2008/12/20 @上方亭 (ワッハ上方 小演芸場)

  • 雷門幸福 「粗忽の使者」
  • 雷門獅篭 「味噌蔵」
    ―― 中入り ――
  • 雷門獅篭 「紙入れ」
  • 雷門幸福 「試し酒」

※ 第 11 回


 私が行ったときはこれまで、だいたい 10 人ちょいくらいだったんですが、この日は 30 人ほどとええ感じの入りに。幸福さんによると、『雷 ON ハート』史上最高の入りで、男性比率も最高だとか。

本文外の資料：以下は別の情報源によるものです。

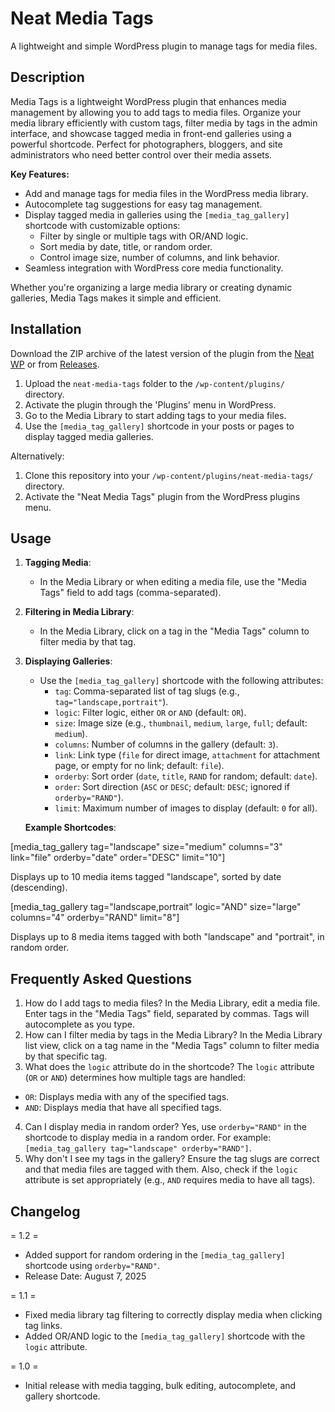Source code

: # Neat Media Tags

A lightweight and simple WordPress plugin to manage tags for media files.

## Description

Media Tags is a lightweight WordPress plugin that enhances media management by allowing you to add tags to media files. Organize your media library efficiently with custom tags, filter media by tags in the admin interface, and showcase tagged media in front-end galleries using a powerful shortcode. Perfect for photographers, bloggers, and site administrators who need better control over their media assets.

**Key Features:**
- Add and manage tags for media files in the WordPress media library.
- Autocomplete tag suggestions for easy tag management.
- Display tagged media in galleries using the `[media_tag_gallery]` shortcode with customizable options:
  - Filter by single or multiple tags with OR/AND logic.
  - Sort media by date, title, or random order.
  - Control image size, number of columns, and link behavior.
- Seamless integration with WordPress core media functionality.

Whether you're organizing a large media library or creating dynamic galleries, Media Tags makes it simple and efficient.

## Installation

Download the ZIP archive of the latest version of the plugin from the [Neat WP](https://neatwp.com/c/neat-releases/neat-media-tags/) or from [Releases](https://github.com/neatwp/neat-media-tags/releases).

1. Upload the `neat-media-tags` folder to the `/wp-content/plugins/` directory.
2. Activate the plugin through the 'Plugins' menu in WordPress.
3. Go to the Media Library to start adding tags to your media files.
4. Use the `[media_tag_gallery]` shortcode in your posts or pages to display tagged media galleries.

Alternatively:

1. Clone this repository into your `/wp-content/plugins/neat-media-tags/` directory.
2. Activate the "Neat Media Tags" plugin from the WordPress plugins menu.

## Usage

1. **Tagging Media**:
   - In the Media Library or when editing a media file, use the "Media Tags" field to add tags (comma-separated).

2. **Filtering in Media Library**:
   - In the Media Library, click on a tag in the "Media Tags" column to filter media by that tag.

3. **Displaying Galleries**:
   - Use the `[media_tag_gallery]` shortcode with the following attributes:
     - `tag`: Comma-separated list of tag slugs (e.g., `tag="landscape,portrait"`).
     - `logic`: Filter logic, either `OR` or `AND` (default: `OR`).
     - `size`: Image size (e.g., `thumbnail`, `medium`, `large`, `full`; default: `medium`).
     - `columns`: Number of columns in the gallery (default: `3`).
     - `link`: Link type (`file` for direct image, `attachment` for attachment page, or empty for no link; default: `file`).
     - `orderby`: Sort order (`date`, `title`, `RAND` for random; default: `date`).
     - `order`: Sort direction (`ASC` or `DESC`; default: `DESC`; ignored if `orderby="RAND"`).
     - `limit`: Maximum number of images to display (default: `0` for all).

   **Example Shortcodes**:

[media_tag_gallery tag="landscape" size="medium" columns="3" link="file" orderby="date" order="DESC" limit="10"]

Displays up to 10 media items tagged "landscape", sorted by date (descending).

[media_tag_gallery tag="landscape,portrait" logic="AND" size="large" columns="4" orderby="RAND" limit="8"]

Displays up to 8 media items tagged with both "landscape" and "portrait", in random order.

## Frequently Asked Questions

1. How do I add tags to media files?
In the Media Library, edit a media file. Enter tags in the "Media Tags" field, separated by commas. Tags will autocomplete as you type.
2. How can I filter media by tags in the Media Library?
In the Media Library list view, click on a tag name in the "Media Tags" column to filter media by that specific tag.
3. What does the `logic` attribute do in the shortcode?
The `logic` attribute (`OR` or `AND`) determines how multiple tags are handled:
- `OR`: Displays media with any of the specified tags.
- `AND`: Displays media that have all specified tags.
4. Can I display media in random order?
Yes, use `orderby="RAND"` in the shortcode to display media in a random order. For example: `[media_tag_gallery tag="landscape" orderby="RAND"]`.
5. Why don't I see my tags in the gallery?
Ensure the tag slugs are correct and that media files are tagged with them. Also, check if the `logic` attribute is set appropriately (e.g., `AND` requires media to have all tags).

## Changelog

= 1.2 =
* Added support for random ordering in the `[media_tag_gallery]` shortcode using `orderby="RAND"`.
* Release Date: August 7, 2025

= 1.1 =
* Fixed media library tag filtering to correctly display media when clicking tag links.
* Added OR/AND logic to the `[media_tag_gallery]` shortcode with the `logic` attribute.

= 1.0 =
* Initial release with media tagging, bulk editing, autocomplete, and gallery shortcode.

 幸福はマクラ代わりに、10 月からラジオ用に毎週自作している 3 分間落語を。邦人のノーベル賞受賞について《対象性の破れ》の解説を盛り込んで。
 「粗忽の使者」は粗忽者の侍が口上を伝えに行く噺。粗忽者と云えども侍だけあってなんとなく貫禄があり、そこらがまたおもしろい。

 獅篭の 1 席目はマクラで自著にまつわる話。最初の単行本が出たとき、大阪の某書店で目立つところに置こうと、その店のランキングの 10 位のところに置いておくと、しばらくしてポップに「作者 10 位希望」と書かれてたそうな。
 「味噌蔵」は、節約家の旦那が結婚にいたる導入部はなく、女房が実家で息子を産んだところから。番頭がドガチャカをごまかすのに「ロシアの偉大なる芸術家・ドンガチャーカを‥‥」と云うのがツボ。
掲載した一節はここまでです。